Quando si dice la classe. L’Assise di Confindustria ha accolto con un applauso “liberante” Harald Espenhahn, amministratore delegato della Thyssenkrupp, di recente condannato per omicidio volontario dal Tribunale di Torino per la morte sul lavoro di 7 operai, nel dicembre 2007. Il processo ha stabilito che la Thyssen, su input del suo management, aveva intenzionalmente evitato di installare una serie di sistemi di sicurezza perché aveva già deciso di chiudere lo stabilimento torinese. Aveva perciò messo in conto i possibili “incidenti” come una normale conseguenza di questa scelta. Ergo, l’omicidio (plurimo) non è stato questa volta considerato “colposo” – e quindi con pena minima – ma “volontario”. Anzi addirittura “con dolo eventuale”.

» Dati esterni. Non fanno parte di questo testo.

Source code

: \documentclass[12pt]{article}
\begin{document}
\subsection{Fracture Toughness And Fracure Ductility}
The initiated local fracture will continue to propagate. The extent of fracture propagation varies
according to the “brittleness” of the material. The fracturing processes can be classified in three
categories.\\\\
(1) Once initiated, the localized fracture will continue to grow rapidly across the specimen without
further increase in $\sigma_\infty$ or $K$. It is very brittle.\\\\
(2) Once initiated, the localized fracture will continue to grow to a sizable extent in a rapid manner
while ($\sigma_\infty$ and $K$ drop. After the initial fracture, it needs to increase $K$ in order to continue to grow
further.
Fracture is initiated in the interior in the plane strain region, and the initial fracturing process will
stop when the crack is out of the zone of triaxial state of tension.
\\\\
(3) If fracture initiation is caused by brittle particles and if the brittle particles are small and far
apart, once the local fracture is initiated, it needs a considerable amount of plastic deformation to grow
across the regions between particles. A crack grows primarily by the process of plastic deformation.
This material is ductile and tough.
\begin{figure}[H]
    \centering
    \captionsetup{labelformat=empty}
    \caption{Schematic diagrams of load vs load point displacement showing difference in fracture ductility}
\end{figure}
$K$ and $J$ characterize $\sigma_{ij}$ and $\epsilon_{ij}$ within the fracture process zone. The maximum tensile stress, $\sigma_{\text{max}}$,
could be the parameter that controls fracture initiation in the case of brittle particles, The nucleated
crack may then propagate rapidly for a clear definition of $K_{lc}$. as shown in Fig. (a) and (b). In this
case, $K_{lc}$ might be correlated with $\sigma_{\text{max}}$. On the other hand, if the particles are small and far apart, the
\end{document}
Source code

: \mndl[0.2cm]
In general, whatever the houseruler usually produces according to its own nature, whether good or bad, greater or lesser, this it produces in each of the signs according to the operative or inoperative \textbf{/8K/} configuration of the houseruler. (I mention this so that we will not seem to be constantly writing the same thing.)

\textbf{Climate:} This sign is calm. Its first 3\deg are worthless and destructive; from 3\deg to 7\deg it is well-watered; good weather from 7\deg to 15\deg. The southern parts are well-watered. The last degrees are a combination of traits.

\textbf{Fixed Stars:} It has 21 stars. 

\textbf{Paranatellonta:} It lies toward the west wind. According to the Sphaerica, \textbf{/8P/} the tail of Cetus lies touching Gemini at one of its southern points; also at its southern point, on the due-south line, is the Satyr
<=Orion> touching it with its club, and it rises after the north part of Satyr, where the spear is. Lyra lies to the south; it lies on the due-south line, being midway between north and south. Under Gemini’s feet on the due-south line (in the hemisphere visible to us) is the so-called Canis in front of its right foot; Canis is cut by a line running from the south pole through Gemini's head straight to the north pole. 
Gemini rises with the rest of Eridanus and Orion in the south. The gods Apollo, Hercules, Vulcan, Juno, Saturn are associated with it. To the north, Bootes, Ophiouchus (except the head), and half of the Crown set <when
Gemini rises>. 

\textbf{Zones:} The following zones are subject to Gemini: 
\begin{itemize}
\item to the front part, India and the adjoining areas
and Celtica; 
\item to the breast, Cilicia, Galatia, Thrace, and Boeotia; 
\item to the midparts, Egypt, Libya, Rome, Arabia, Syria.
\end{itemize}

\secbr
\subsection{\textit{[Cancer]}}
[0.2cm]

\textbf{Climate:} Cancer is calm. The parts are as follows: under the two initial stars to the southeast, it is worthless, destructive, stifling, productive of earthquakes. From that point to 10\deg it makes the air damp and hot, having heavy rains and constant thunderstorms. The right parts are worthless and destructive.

Gli specchiati e onesti imprenditori italici riunii in quel di Bergamo, tutto questo, lo sanno meglio di noi. Molti di loro, ogni giorno, “risparmiano” in sicurezza per incrementare profitti magri (c’è la crisi, che ci volete fare…). Ognuno di loro si è sentito sul banco degli imputati al fianco di Espenhahn. Ognuno di loro ha sentito come “intollerabile” una condanna per una cosa così ininfluente come la morte – prevista e contabilizzata sotto la voce “risarcimenti eventuali” – di sette operai.

Ognuno di loro ha voluto, con l’applauso, menifestare la propria solidarietà di classe verso un componente emerito della categoria. Quell’applauso contine uno slogan implicito: “uccidere gli operai non è reato!”